I see a kitty, by the way


----------



## Stefler (Jun 12, 2010)

yea it can be way cheaper although prices in canada are stupid expensive.. just that trim is almost 6 dollars a foot... but all the materials i received from work for free  and thats my new catfish !


----------



## uglyfishyay (Jan 16, 2010)

nice job. i am soo not crafty or id build one for my 40g breeder. But I love the cat at the end. soo cute.


----------



## mrmoby (Jan 18, 2005)

Sturdy looking unit! What did you use for the outer skin and trim? Looks like Birch maybe?


----------



## sq33qs (Jul 12, 2010)

Awesome! well done, I also built my own stand for my tank, much more cheaper, sturdier, and much more rewarding. Well done again.


----------



## Stefler (Jun 12, 2010)

> Sturdy looking unit! What did you use for the outer skin and trim? Looks like Birch maybe?


haha thanks yea its quite sturdy i used 2x10's haha i slightly over killed 

also the paneling, trim and corner trim is all oak



> nice job. i am soo not crafty or id build one for my 40g breeder.

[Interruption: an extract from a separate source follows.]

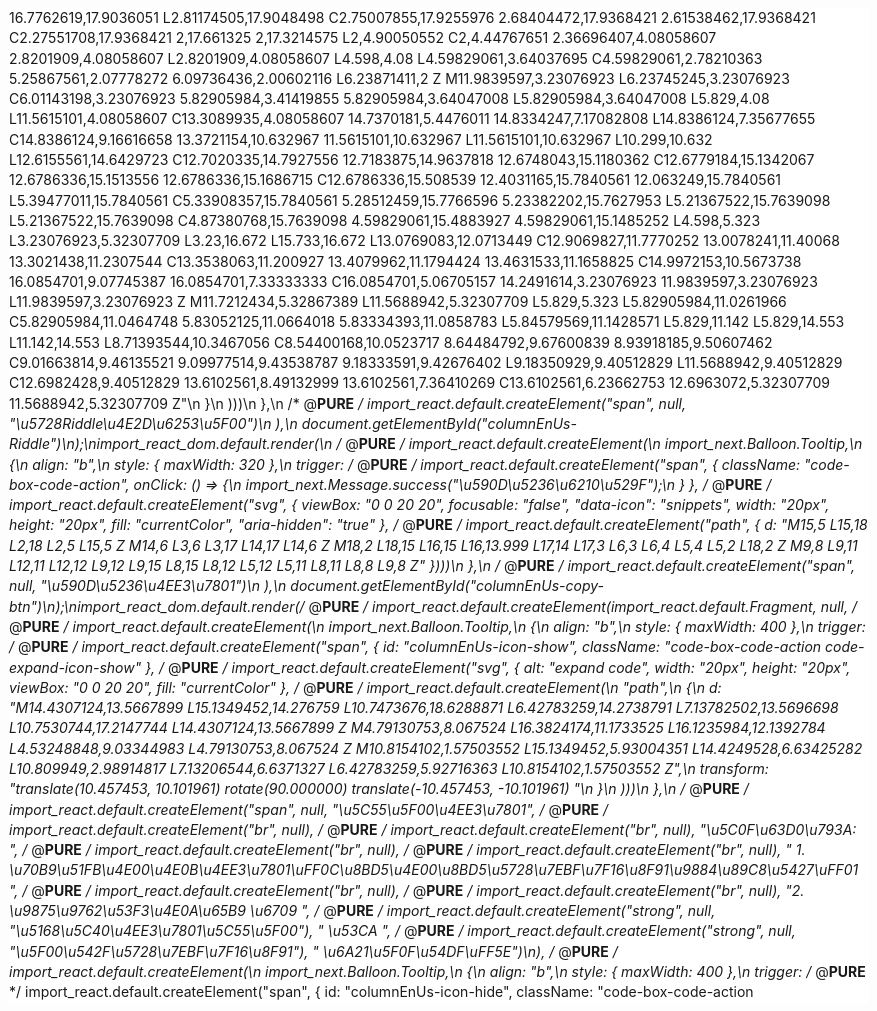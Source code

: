 16.7762619,17.9036051 L2.81174505,17.9048498 C2.75007855,17.9255976 2.68404472,17.9368421 2.61538462,17.9368421 C2.27551708,17.9368421 2,17.661325 2,17.3214575 L2,4.90050552 C2,4.44767651 2.36696407,4.08058607 2.8201909,4.08058607 L2.8201909,4.08058607 L4.598,4.08 L4.59829061,3.64037695 C4.59829061,2.78210363 5.25867561,2.07778272 6.09736436,2.00602116 L6.23871411,2 Z M11.9839597,3.23076923 L6.23745245,3.23076923 C6.01143198,3.23076923 5.82905984,3.41419855 5.82905984,3.64047008 L5.82905984,3.64047008 L5.829,4.08 L11.5615101,4.08058607 C13.3089935,4.08058607 14.7370181,5.4476011 14.8334247,7.17082808 L14.8386124,7.35677655 C14.8386124,9.16616658 13.3721154,10.632967 11.5615101,10.632967 L11.5615101,10.632967 L10.299,10.632 L12.6155561,14.6429723 C12.7020335,14.7927556 12.7183875,14.9637818 12.6748043,15.1180362 C12.6779184,15.1342067 12.6786336,15.1513556 12.6786336,15.1686715 C12.6786336,15.508539 12.4031165,15.7840561 12.063249,15.7840561 L5.39477011,15.7840561 C5.33908357,15.7840561 5.28512459,15.7766596 5.23382202,15.7627953 L5.21367522,15.7639098 L5.21367522,15.7639098 C4.87380768,15.7639098 4.59829061,15.4883927 4.59829061,15.1485252 L4.598,5.323 L3.23076923,5.32307709 L3.23,16.672 L15.733,16.672 L13.0769083,12.0713449 C12.9069827,11.7770252 13.0078241,11.40068 13.3021438,11.2307544 C13.3538063,11.200927 13.4079962,11.1794424 13.4631533,11.1658825 C14.9972153,10.5673738 16.0854701,9.07745387 16.0854701,7.33333333 C16.0854701,5.06705157 14.2491614,3.23076923 11.9839597,3.23076923 L11.9839597,3.23076923 Z M11.7212434,5.32867389 L11.5688942,5.32307709 L5.829,5.323 L5.82905984,11.0261966 C5.82905984,11.0464748 5.83052125,11.0664018 5.83334393,11.0858783 L5.84579569,11.1428571 L5.829,11.142 L5.829,14.553 L11.142,14.553 L8.71393544,10.3467056 C8.54400168,10.0523717 8.64484792,9.67600839 8.93918185,9.50607462 C9.01663814,9.46135521 9.09977514,9.43538787 9.18333591,9.42676402 L9.18350929,9.40512829 L11.5688942,9.40512829 C12.6982428,9.40512829 13.6102561,8.49132999 13.6102561,7.36410269 C13.6102561,6.23662753 12.6963072,5.32307709 11.5688942,5.32307709 Z\"\n        }\n      )))\n    },\n    /* @__PURE__ */ import_react.default.createElement(\"span\", null, \"\\u5728Riddle\\u4E2D\\u6253\\u5F00\")\n  ),\n  document.getElementById(\"columnEnUs-Riddle\")\n);\nimport_react_dom.default.render(\n  /* @__PURE__ */ import_react.default.createElement(\n    import_next.Balloon.Tooltip,\n    {\n      align: \"b\",\n      style: { maxWidth: 320 },\n      trigger: /* @__PURE__ */ import_react.default.createElement(\"span\", { className: \"code-box-code-action\", onClick: () => {\n        import_next.Message.success(\"\\u590D\\u5236\\u6210\\u529F\");\n      } }, /* @__PURE__ */ import_react.default.createElement(\"svg\", { viewBox: \"0 0 20 20\", focusable: \"false\", \"data-icon\": \"snippets\", width: \"20px\", height: \"20px\", fill: \"currentColor\", \"aria-hidden\": \"true\" }, /* @__PURE__ */ import_react.default.createElement(\"path\", { d: \"M15,5 L15,18 L2,18 L2,5 L15,5 Z M14,6 L3,6 L3,17 L14,17 L14,6 Z M18,2 L18,15 L16,15 L16,13.999 L17,14 L17,3 L6,3 L6,4 L5,4 L5,2 L18,2 Z M9,8 L9,11 L12,11 L12,12 L9,12 L9,15 L8,15 L8,12 L5,12 L5,11 L8,11 L8,8 L9,8 Z\" })))\n    },\n    /* @__PURE__ */ import_react.default.createElement(\"span\", null, \"\\u590D\\u5236\\u4EE3\\u7801\")\n  ),\n  document.getElementById(\"columnEnUs-copy-btn\")\n);\nimport_react_dom.default.render(/* @__PURE__ */ import_react.default.createElement(import_react.default.Fragment, null, /* @__PURE__ */ import_react.default.createElement(\n  import_next.Balloon.Tooltip,\n  {\n    align: \"b\",\n    style: { maxWidth: 400 },\n    trigger: /* @__PURE__ */ import_react.default.createElement(\"span\", { id: \"columnEnUs-icon-show\", className: \"code-box-code-action code-expand-icon-show\" }, /* @__PURE__ */ import_react.default.createElement(\"svg\", { alt: \"expand code\", width: \"20px\", height: \"20px\", viewBox: \"0 0 20 20\", fill: \"currentColor\" }, /* @__PURE__ */ import_react.default.createElement(\n      \"path\",\n      {\n        d: \"M14.4307124,13.5667899 L15.1349452,14.276759 L10.7473676,18.6288871 L6.42783259,14.2738791 L7.13782502,13.5696698 L10.7530744,17.2147744 L14.4307124,13.5667899 Z M4.79130753,8.067524 L16.3824174,11.1733525 L16.1235984,12.1392784 L4.53248848,9.03344983 L4.79130753,8.067524 Z M10.8154102,1.57503552 L15.1349452,5.93004351 L14.4249528,6.63425282 L10.809949,2.98914817 L7.13206544,6.6371327 L6.42783259,5.92716363 L10.8154102,1.57503552 Z\",\n        transform: \"translate(10.457453, 10.101961) rotate(90.000000) translate(-10.457453, -10.101961) \"\n      }\n    )))\n  },\n  /* @__PURE__ */ import_react.default.createElement(\"span\", null, \"\\u5C55\\u5F00\\u4EE3\\u7801\", /* @__PURE__ */ import_react.default.createElement(\"br\", null), /* @__PURE__ */ import_react.default.createElement(\"br\", null), \"\\u5C0F\\u63D0\\u793A: \", /* @__PURE__ */ import_react.default.createElement(\"br\", null), /* @__PURE__ */ import_react.default.createElement(\"br\", null), \" 1. \\u70B9\\u51FB\\u4E00\\u4E0B\\u4EE3\\u7801\\uFF0C\\u8BD5\\u4E00\\u8BD5\\u5728\\u7EBF\\u7F16\\u8F91\\u9884\\u89C8\\u5427\\uFF01 \", /* @__PURE__ */ import_react.default.createElement(\"br\", null), /* @__PURE__ */ import_react.default.createElement(\"br\", null), \"2. \\u9875\\u9762\\u53F3\\u4E0A\\u65B9 \\u6709 \", /* @__PURE__ */ import_react.default.createElement(\"strong\", null, \"\\u5168\\u5C40\\u4EE3\\u7801\\u5C55\\u5F00\"), \" \\u53CA \", /* @__PURE__ */ import_react.default.createElement(\"strong\", null, \"\\u5F00\\u542F\\u5728\\u7EBF\\u7F16\\u8F91\"), \" \\u6A21\\u5F0F\\u54DF\\uFF5E\")\n), /* @__PURE__ */ import_react.default.createElement(\n  import_next.Balloon.Tooltip,\n  {\n    align: \"b\",\n    style: { maxWidth: 400 },\n    trigger: /* @__PURE__ */ import_react.default.createElement(\"span\", { id: \"columnEnUs-icon-hide\", className: \"code-box-code-action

But I love the cat at the end. soo cute.


haha im not crafty either just need the right tools and it all comes together but not my cat haha its the roomates the cats like to stare at the tank


----------



## Ebaun (Sep 6, 2010)

tequila and nigh quill ? very nice


----------



## ronmarsh99 (Feb 18, 2011)

Nice job have a look at my profile @ the stand I just made.


----------



## sm1ke (Jul 27, 2009)

Finished product looks great! I'm building a stand for my new 110 right now, and the only things I would have changed in your design are the legs; I wouldn't have them running the full height of the stand. Instead I would have shortened each leg by an inch or two so you can be sure there is no contact from the legs to the floor or to the tank. That way, you can be sure that the tank is distributing all the weight evenly to the top frame, and the bottom frame is evenly distributing all the weight from the legs, instead of the weight being concentrated to the legs.

Anyway, I don't think it's a big deal since you used 2x10s. That extra width probably spreads enough of the weight around. Again, great job on the finishing!


----------